[Document images with source code]
──────────────────────────────
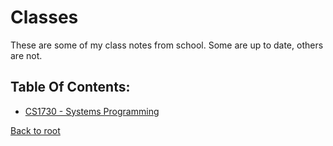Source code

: # Classes
These are some of my class notes from school. Some are up to date, others are not.


## Table Of Contents:
 - [CS1730 - Systems Programming](https://coryborek.github.io/classes/cs1730/)

[Back to root](https://coryborek.github.io/)
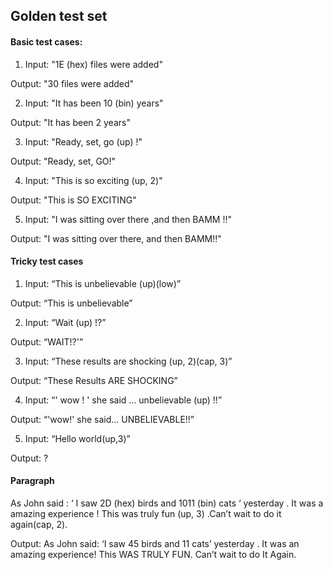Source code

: 
<h2>Golden test set</h2>

<h4>Basic test cases:</h4>

1.	Input: "1E (hex) files were added"

Output: "30 files were added"

2.	Input: "It has been 10 (bin) years"

Output: "It has been 2 years"

3.	Input: "Ready, set, go (up) !"

Output: "Ready, set, GO!"

4.	Input: "This is so exciting (up, 2)"

Output: "This is SO EXCITING"

5.	Input: "I was sitting over there ,and then BAMM !!"

Output: "I was sitting over there, and then BAMM!!"




<h4>Tricky test cases</h4>

1.	Input: “This is unbelievable (up)(low)”

Output: “This is unbelievable”

2.	Input: “Wait (up) !?”

Output: “WAIT!?'”

3.	Input: “These results are shocking (up, 2)(cap, 3)” 

Output: “These Results ARE SHOCKING”

4.	Input: “' wow ! ' she said ... unbelievable (up) !!”

Output: “'wow!' she said... UNBELIEVABLE!!”

5.	Input: “Hello world(up,3)”

Output: ?



<h4>Paragraph</h4>

As John said : ‘ I saw 2D (hex) birds and 1011 (bin) cats ‘ yesterday . It was a amazing experience ! This was truly fun (up, 3) .Can’t wait to do it again(cap, 2).


Output: As John said: ‘I saw 45 birds and 11 cats’ yesterday . It was an amazing experience! This WAS TRULY FUN. Can’t wait to do It Again.
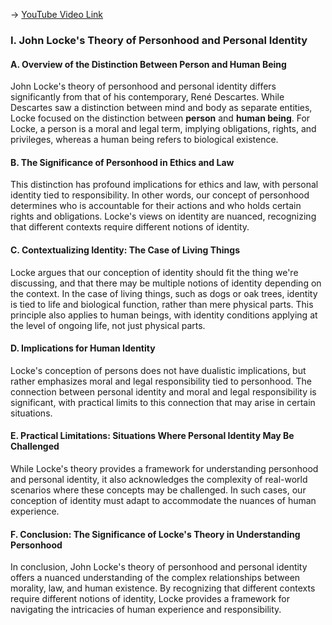 -> [YouTube Video Link](https://www.youtube.com/watch?v=rSgE4Zky1jw&list=PLdLiRaajwSXSCRO9OwI0M9kfgcsPwq4gH&index=4&pp=iAQB)

### I. John Locke's Theory of Personhood and Personal Identity
#### A. Overview of the Distinction Between Person and Human Being

John Locke's theory of personhood and personal identity differs significantly from that of his contemporary, René Descartes. While Descartes saw a distinction between mind and body as separate entities, Locke focused on the distinction between **person** and **human being**. For Locke, a person is a moral and legal term, implying obligations, rights, and privileges, whereas a human being refers to biological existence.

#### B. The Significance of Personhood in Ethics and Law

This distinction has profound implications for ethics and law, with personal identity tied to responsibility. In other words, our concept of personhood determines who is accountable for their actions and who holds certain rights and obligations. Locke's views on identity are nuanced, recognizing that different contexts require different notions of identity.

#### C. Contextualizing Identity: The Case of Living Things

Locke argues that our conception of identity should fit the thing we're discussing, and that there may be multiple notions of identity depending on the context. In the case of living things, such as dogs or oak trees, identity is tied to life and biological function, rather than mere physical parts. This principle also applies to human beings, with identity conditions applying at the level of ongoing life, not just physical parts.

#### D. Implications for Human Identity

Locke's conception of persons does not have dualistic implications, but rather emphasizes moral and legal responsibility tied to personhood. The connection between personal identity and moral and legal responsibility is significant, with practical limits to this connection that may arise in certain situations.

#### E. Practical Limitations: Situations Where Personal Identity May Be Challenged

While Locke's theory provides a framework for understanding personhood and personal identity, it also acknowledges the complexity of real-world scenarios where these concepts may be challenged. In such cases, our conception of identity must adapt to accommodate the nuances of human experience.

#### F. Conclusion: The Significance of Locke's Theory in Understanding Personhood

In conclusion, John Locke's theory of personhood and personal identity offers a nuanced understanding of the complex relationships between morality, law, and human existence. By recognizing that different contexts require different notions of identity, Locke provides a framework for navigating the intricacies of human experience and responsibility.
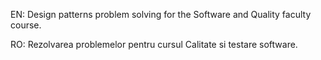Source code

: EN: Design patterns problem solving for the Software and Quality faculty course.

RO: Rezolvarea problemelor pentru cursul Calitate si testare software.
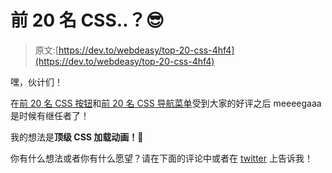 # 前 20 名 CSS..？😎

> 原文:[https://dev.to/webdeasy/top-20-css-4hf4](https://dev.to/webdeasy/top-20-css-4hf4)

嘿，伙计们！

在[前 20 名 CSS 按钮](https://webdeasy.de/en/top-css-buttons-en/)和[前 20 名 CSS 导航菜单](https://webdeasy.de/en/top-css-navigation-menus-en/)受到大家的好评之后 meeeegaaa 是时候有继任者了！

我的想法是**顶级 CSS 加载动画！**🚀

你有什么想法或者你有什么愿望？请在下面的评论中或者在 [twitter](https://twitter.com/WebDEasy) 上告诉我！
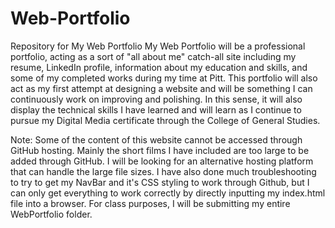 # Web-Portfolio
Repository for My Web Portfolio
My Web Portfolio will be a professional portfolio, acting as a sort of "all about me" catch-all site including my resume, LinkedIn profile, information about my education and skills, and some of my completed works during my time at Pitt. This portfolio will also act as my first attempt at designing a website and will be something I can continuously work on improving and polishing. In this sense, it will also display the technical skills I have learned and will learn as I continue to pursue my Digital Media certificate through the College of General Studies. 

Note: Some of the content of this website cannot be accessed through GitHub hosting. Mainly the short films I have included are too large to be added through GitHub. I will be looking for an alternative hosting platform that can handle the large file sizes. I have also done much troubleshooting to try to get my NavBar and it's CSS styling to work through Github, but I can only get everything to work correctly by directly inputting my index.html file into a browser. For class purposes, I will be submitting my entire WebPortfolio folder.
──────────────────────────────
◆ **Directions**
Give every line of the data above again as it stands; the pictures stay out.

◆ **Output below**
Source code

: # Classes
These are some of my class notes from school. Some are up to date, others are not.


## Table Of Contents:
 - [CS1730 - Systems Programming](https://coryborek.github.io/classes/cs1730/)

[Back to root](https://coryborek.github.io/)
Source code

: 
<h2>Golden test set</h2>

<h4>Basic test cases:</h4>

1.	Input: "1E (hex) files were added"

Output: "30 files were added"

2.	Input: "It has been 10 (bin) years"

Output: "It has been 2 years"

3.	Input: "Ready, set, go (up) !"

Output: "Ready, set, GO!"

4.	Input: "This is so exciting (up, 2)"

Output: "This is SO EXCITING"

5.	Input: "I was sitting over there ,and then BAMM !!"

Output: "I was sitting over there, and then BAMM!!"




<h4>Tricky test cases</h4>

1.	Input: “This is unbelievable (up)(low)”

Output: “This is unbelievable”

2.	Input: “Wait (up) !?”

Output: “WAIT!?'”

3.	Input: “These results are shocking (up, 2)(cap, 3)” 

Output: “These Results ARE SHOCKING”

4.	Input: “' wow ! ' she said ... unbelievable (up) !!”

Output: “'wow!' she said... UNBELIEVABLE!!”

5.	Input: “Hello world(up,3)”

Output: ?



<h4>Paragraph</h4>

As John said : ‘ I saw 2D (hex) birds and 1011 (bin) cats ‘ yesterday . It was a amazing experience ! This was truly fun (up, 3) .Can’t wait to do it again(cap, 2).


Output: As John said: ‘I saw 45 birds and 11 cats’ yesterday . It was an amazing experience! This WAS TRULY FUN. Can’t wait to do It Again.
 -> [YouTube Video Link](https://www.youtube.com/watch?v=rSgE4Zky1jw&list=PLdLiRaajwSXSCRO9OwI0M9kfgcsPwq4gH&index=4&pp=iAQB)

### I. John Locke's Theory of Personhood and Personal Identity
#### A. Overview of the Distinction Between Person and Human Being

John Locke's theory of personhood and personal identity differs significantly from that of his contemporary, René Descartes. While Descartes saw a distinction between mind and body as separate entities, Locke focused on the distinction between **person** and **human being**. For Locke, a person is a moral and legal term, implying obligations, rights, and privileges, whereas a human being refers to biological existence.

#### B. The Significance of Personhood in Ethics and Law

This distinction has profound implications for ethics and law, with personal identity tied to responsibility. In other words, our concept of personhood determines who is accountable for their actions and who holds certain rights and obligations. Locke's views on identity are nuanced, recognizing that different contexts require different notions of identity.

#### C. Contextualizing Identity: The Case of Living Things

Locke argues that our conception of identity should fit the thing we're discussing, and that there may be multiple notions of identity depending on the context. In the case of living things, such as dogs or oak trees, identity is tied to life and biological function, rather than mere physical parts. This principle also applies to human beings, with identity conditions applying at the level of ongoing life, not just physical parts.

#### D. Implications for Human Identity

Locke's conception of persons does not have dualistic implications, but rather emphasizes moral and legal responsibility tied to personhood. The connection between personal identity and moral and legal responsibility is significant, with practical limits to this connection that may arise in certain situations.

#### E. Practical Limitations: Situations Where Personal Identity May Be Challenged

While Locke's theory provides a framework for understanding personhood and personal identity, it also acknowledges the complexity of real-world scenarios where these concepts may be challenged. In such cases, our conception of identity must adapt to accommodate the nuances of human experience.

#### F. Conclusion: The Significance of Locke's Theory in Understanding Personhood

In conclusion, John Locke's theory of personhood and personal identity offers a nuanced understanding of the complex relationships between morality, law, and human existence. By recognizing that different contexts require different notions of identity, Locke provides a framework for navigating the intricacies of human experience and responsibility.
Source code

: EN: Design patterns problem solving for the Software and Quality faculty course.

RO: Rezolvarea problemelor pentru cursul Calitate si testare software.
 # 前 20 名 CSS..？😎

> 原文:[https://dev.to/webdeasy/top-20-css-4hf4](https://dev.to/webdeasy/top-20-css-4hf4)

嘿，伙计们！

在[前 20 名 CSS 按钮](https://webdeasy.de/en/top-css-buttons-en/)和[前 20 名 CSS 导航菜单](https://webdeasy.de/en/top-css-navigation-menus-en/)受到大家的好评之后 meeeegaaa 是时候有继任者了！

我的想法是**顶级 CSS 加载动画！**🚀

你有什么想法或者你有什么愿望？请在下面的评论中或者在 [twitter](https://twitter.com/WebDEasy) 上告诉我！
 # Web-Portfolio
Repository for My Web Portfolio
My Web Portfolio will be a professional portfolio, acting as a sort of "all about me" catch-all site including my resume, LinkedIn profile, information about my education and skills, and some of my completed works during my time at Pitt. This portfolio will also act as my first attempt at designing a website and will be something I can continuously work on improving and polishing. In this sense, it will also display the technical skills I have learned and will learn as I continue to pursue my Digital Media certificate through the College of General Studies. 

Note: Some of the content of this website cannot be accessed through GitHub hosting. Mainly the short films I have included are too large to be added through GitHub. I will be looking for an alternative hosting platform that can handle the large file sizes. I have also done much troubleshooting to try to get my NavBar and it's CSS styling to work through Github, but I can only get everything to work correctly by directly inputting my index.html file into a browser. For class purposes, I will be submitting my entire WebPortfolio folder.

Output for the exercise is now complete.